→ **What the task requires**
Word for word, restate the lines of the data below between those holding "[[Rochalimaea-Infektionen]]" and "2. https://www.codewars.com/kata/578df8f3deaed98fcf0001e9", inclusive; pictures do not belong in the copy.

→ **Material for the task**

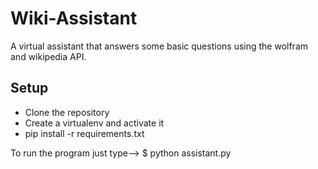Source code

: # Wiki-Assistant
A virtual assistant that answers some basic questions using the wolfram and wikipedia API.

## Setup
- Clone the repository
- Create a virtualenv and activate it
- pip install -r requirements.txt

To run the program just type--> $ python assistant.py
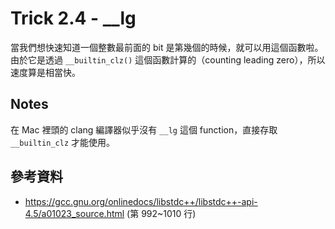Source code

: # Trick 2.4 - __lg

當我們想快速知道一個整數最前面的 bit 是第幾個的時候，就可以用這個函數啦。由於它是透過 `__builtin_clz()` 這個函數計算的（counting leading zero），所以速度算是相當快。

## Notes

在 Mac 裡頭的 clang 編譯器似乎沒有 `__lg` 這個 function，直接存取 `__builtin_clz` 才能使用。

## 參考資料

* https://gcc.gnu.org/onlinedocs/libstdc++/libstdc++-api-4.5/a01023_source.html (第 992~1010 行)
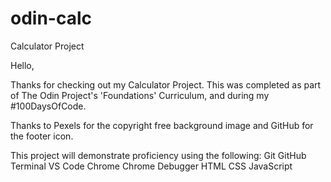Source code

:# odin-calc
 Calculator Project

Hello,

Thanks for checking out my Calculator Project.  This was completed as part of The Odin Project's 'Foundations' Curriculum, and during my #100DaysOfCode.

Thanks to Pexels for the copyright free background image and GitHub for the footer icon.

This project will demonstrate proficiency using the following:
Git
GitHub
Terminal
VS Code
Chrome
Chrome Debugger
HTML
CSS
JavaScript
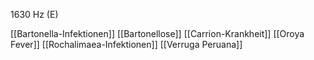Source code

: 1630 Hz (E)

[[Bartonella-Infektionen]]
[[Bartonellose]]
[[Carrion-Krankheit]]
[[Oroya Fever]]
[[Rochalimaea-Infektionen]]
[[Verruga Peruana]]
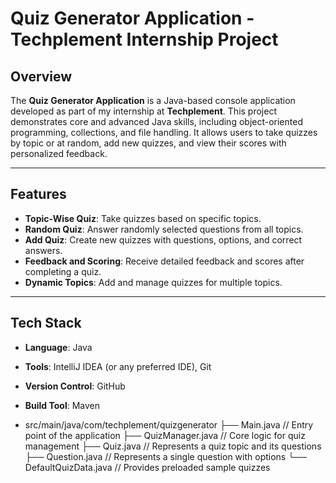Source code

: # Quiz Generator Application - Techplement Internship Project

## Overview
The **Quiz Generator Application** is a Java-based console application developed as part of my internship at **Techplement**. This project demonstrates core and advanced Java skills, including object-oriented programming, collections, and file handling. It allows users to take quizzes by topic or at random, add new quizzes, and view their scores with personalized feedback.

---

## Features
- **Topic-Wise Quiz**: Take quizzes based on specific topics.
- **Random Quiz**: Answer randomly selected questions from all topics.
- **Add Quiz**: Create new quizzes with questions, options, and correct answers.
- **Feedback and Scoring**: Receive detailed feedback and scores after completing a quiz.
- **Dynamic Topics**: Add and manage quizzes for multiple topics.

---

## Tech Stack
- **Language**: Java
- **Tools**: IntelliJ IDEA (or any preferred IDE), Git
- **Version Control**: GitHub
- **Build Tool**: Maven

- src/main/java/com/techplement/quizgenerator
├── Main.java               // Entry point of the application
├── QuizManager.java        // Core logic for quiz management
├── Quiz.java               // Represents a quiz topic and its questions
├── Question.java           // Represents a single question with options
└── DefaultQuizData.java    // Provides preloaded sample quizzes
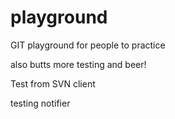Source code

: playground
==========

GIT playground for people to practice

also butts
more testing
and beer!

Test from SVN client

testing notifier
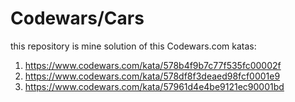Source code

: # Codewars/Cars
this repository is mine solution of this Codewars.com katas:
1. https://www.codewars.com/kata/578b4f9b7c77f535fc00002f
2. https://www.codewars.com/kata/578df8f3deaed98fcf0001e9
3. https://www.codewars.com/kata/57961d4e4be9121ec90001bd
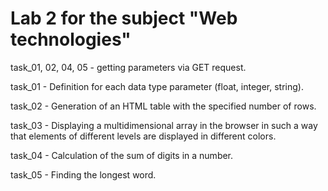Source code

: # Lab 2 for the subject "Web technologies"
task_01, 02, 04, 05 - getting parameters via GET request.

task_01 - Definition for each data type parameter (float, integer, string).

task_02 - Generation of an HTML table with the specified number of rows.

task_03 - Displaying a multidimensional array in the browser in such a way that elements of different levels are displayed in different colors.

task_04 - Calculation of the sum of digits in a number.

task_05 - Finding the longest word.
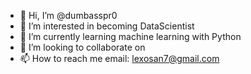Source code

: - 👋 Hi, I’m @dumbasspr0
- 👀 I’m interested in becoming DataScientist
- 🌱 I’m currently learning machine learning with Python
- 💞️ I’m looking to collaborate on 
- 📫 How to reach me email: lexosan7@gmail.com

<!---
dumbasspr0/dumbasspr0 is a ✨ special ✨ repository because its `README.md` (this file) appears on your GitHub profile.
You can click the Preview link to take a look at your changes.
--->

→ **Your response**
[[Rochalimaea-Infektionen]]
[[Verruga Peruana]]
Source code

: # Quiz Generator Application - Techplement Internship Project

## Overview
The **Quiz Generator Application** is a Java-based console application developed as part of my internship at **Techplement**. This project demonstrates core and advanced Java skills, including object-oriented programming, collections, and file handling. It allows users to take quizzes by topic or at random, add new quizzes, and view their scores with personalized feedback.

---

## Features
- **Topic-Wise Quiz**: Take quizzes based on specific topics.
- **Random Quiz**: Answer randomly selected questions from all topics.
- **Add Quiz**: Create new quizzes with questions, options, and correct answers.
- **Feedback and Scoring**: Receive detailed feedback and scores after completing a quiz.
- **Dynamic Topics**: Add and manage quizzes for multiple topics.

---

## Tech Stack
- **Language**: Java
- **Tools**: IntelliJ IDEA (or any preferred IDE), Git
- **Version Control**: GitHub
- **Build Tool**: Maven

- src/main/java/com/techplement/quizgenerator
├── Main.java               // Entry point of the application
├── QuizManager.java        // Core logic for quiz management
├── Quiz.java               // Represents a quiz topic and its questions
├── Question.java           // Represents a single question with options
└── DefaultQuizData.java    // Provides preloaded sample quizzes
Source code

: playground
==========

GIT playground for people to practice

also butts
more testing
and beer!

Test from SVN client

testing notifier
Source code

: # Codewars/Cars
this repository is mine solution of this Codewars.com katas:
1. https://www.codewars.com/kata/578b4f9b7c77f535fc00002f
2. https://www.codewars.com/kata/578df8f3deaed98fcf0001e9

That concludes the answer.